I wish I could explain how my brain works because frankly it’s inner workings are a mystery to even me. Perhaps it’s just a symptom of my ADHD driven obsessive-compulsive nature but I tend to get “over fascinated” (which is probably the most polite thing you could call it) with certain things. For example, Henry Brewster, a short-lived teen comic from 1966 drawn (and presumably written) by Golden Age artist Bob Powell, a.k.a. Stanley Robert Pawlowski. Powell is know for his work on Sheena, Queen of the Jungle, Mr. Mystic and the Mars Attack cards and while those credits clearly show he was an incredibly versatile artist seeing him do teen comics is still a little strange, not to mention a bit unsettling. These comics are are drawn in a distinctive loose, scratchy style, which would make these comics oddball enough but Henry (no relation to Punky) Brewster is plenty peculiar in a lot of other ways.
Like the format; a 25 cent, bimonthly comic of entirely original material. A detail they really could have much more of; for once a cover banner readingNo Reprints wouldn’t have actually been appropriate. It seems kind of ambitious for a neophyte publisher like Myron Frass’s M.F. Enterprises whose only other title was the much maligned (for good reason) even shorter-lived version of Captain Marvel. The android version who could dissect himself by yelling “Split!” .
T hen there’s the fact Henry Brewster wasn’t yet another pressing from the well worn Archie Comics template. Sure, Henry was a standard issue All American Boy, but super strong Animal was soft spoken, literally; his dialogue was always lettered at roughy half the size of everyone else’s. Hapless Weenie was the kind of professional weirdo that you’d think the gang would avoid like the plague. The girls were sadly mostly easily defined by hair color, prematurely silver haired rich girl Melody and dark haired nice girl next door Debbie. Though Melody did develop some depth over the course of the series; in #1 she repeatedly rejects the hapless, love struck Weenie so often”Go away!” threatens to become her catch phrase, but by #6 she actually appears to be going out with him (or at least willing to be seen holding his, ew, hand in public). Which is odd seeing as how along with being a hardcore goofball who sometimes seems like he’s stolen an middle schoolers clothes as drawn Weenie is grotesque he could easily be a background character in a Gilbert Herandez Love & Rockets story.
And while the grownups in Archie Comics were frequently exasperated by the antics of the Riverdale Gang’s mostly innocent antics the adults in Henry Brewster instinctively seemed to get Henry and company were basically good kids who were just trying to be helpful. But after more or less ignoring anything specifically 1960′s (except for a story in #1 where the gang gets into a Beatles analog band called “The Baldies” which leads them, including some of the girls, to shave their heads, placing them several decades ahead of their time) this issue gets hip deep into super secret agents and supervillains.

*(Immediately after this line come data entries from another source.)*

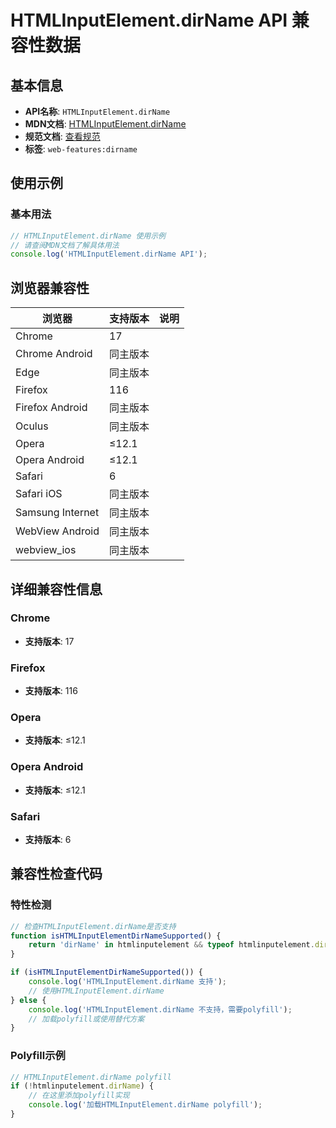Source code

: # HTMLInputElement.dirName API 兼容性数据

## 基本信息

- **API名称**: `HTMLInputElement.dirName`
- **MDN文档**: [HTMLInputElement.dirName](https://developer.mozilla.org/docs/Web/API/HTMLInputElement/dirName)
- **规范文档**: [查看规范](https://html.spec.whatwg.org/multipage/input.html#dom-input-dirname)
- **标签**: `web-features:dirname`

## 使用示例

### 基本用法

```javascript
// HTMLInputElement.dirName 使用示例
// 请查阅MDN文档了解具体用法
console.log('HTMLInputElement.dirName API');
```

## 浏览器兼容性

| 浏览器 | 支持版本 | 说明 |
|--------|----------|------|
| Chrome | 17 |  |
| Chrome Android | 同主版本 |  |
| Edge | 同主版本 |  |
| Firefox | 116 |  |
| Firefox Android | 同主版本 |  |
| Oculus | 同主版本 |  |
| Opera | ≤12.1 |  |
| Opera Android | ≤12.1 |  |
| Safari | 6 |  |
| Safari iOS | 同主版本 |  |
| Samsung Internet | 同主版本 |  |
| WebView Android | 同主版本 |  |
| webview_ios | 同主版本 |  |

## 详细兼容性信息

### Chrome

- **支持版本**: 17

### Firefox

- **支持版本**: 116

### Opera

- **支持版本**: ≤12.1

### Opera Android

- **支持版本**: ≤12.1

### Safari

- **支持版本**: 6

## 兼容性检查代码

### 特性检测

```javascript
// 检查HTMLInputElement.dirName是否支持
function isHTMLInputElementDirNameSupported() {
    return 'dirName' in htmlinputelement && typeof htmlinputelement.dirName === 'function';
}

if (isHTMLInputElementDirNameSupported()) {
    console.log('HTMLInputElement.dirName 支持');
    // 使用HTMLInputElement.dirName
} else {
    console.log('HTMLInputElement.dirName 不支持，需要polyfill');
    // 加载polyfill或使用替代方案
}
```

### Polyfill示例

```javascript
// HTMLInputElement.dirName polyfill
if (!htmlinputelement.dirName) {
    // 在这里添加polyfill实现
    console.log('加载HTMLInputElement.dirName polyfill');
}
```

Admittedly this was what got me over fascinated in Henry Brewster – that and this cover. I mean, seriously, what the hell is that thing standing behind Henry supposed to be? Some kind of African cat god? An extraterrestrial bent on world domination? I had absolutely no clue and ached to know, though I knew in my heart that chances were I’d never get to read it. But then I didn’t reckon with the internet; almost all things are possible with the internet.
But before they get to the super spies and villains the gang there’s a positively Scooby Dooesque encounter in a haunted house. But in this story the mysterious figure isn’t trying to scare them off because he’s searching for hidden treasure or running a counterfeiting ring out of its basement. He’s just some poor schlub testing amusement for a spook house. Though instead of wearing a creepy rubber mask for some reason he decides to dress like a minor league pre-1965 Marvel villain from a Human Torch backup in Strange Tales.
And here the gang gets involved in 60′s style super spy stuff…
And finally they face an actual supervillain, well, kind of a supervillain, a broad parody of a TV Batman villain anyway. One Tome B. Bukwurm.
He’s…well, I don’t properly know exactly what he’s supposed to be. Is he a mole man (one crossed with Professor Kelp from The Nutty Professor) or just a guy dressed up like a mole man? Albeit a mole man dressed in a Transylvanian space outfit for a showing of The Rocky Horror Show. And that goes double for his henches, who look like…mole man members of The Rat Pack? Are they a masked, themmed crime gang or do they represent an incursion by a race of subterranean creatures bent on world domination? After all that anticipation I was frankly disappointed by Bukwurm’s unnecessarily exaggerated goofiness, making me wish even harder that the creature on the cover actually appeared in the comic. Which is only when it finally occurred to me…
is the creature on the cover! As the saying goes, if it had been a snake it would have bit me. But this raises even more questions. Is this suppose to be one of those ‘symbolic’ covers? Or did Powell forget what the character was originally supposed to look like, or did he change his mind about his appearance after the cover was drawn?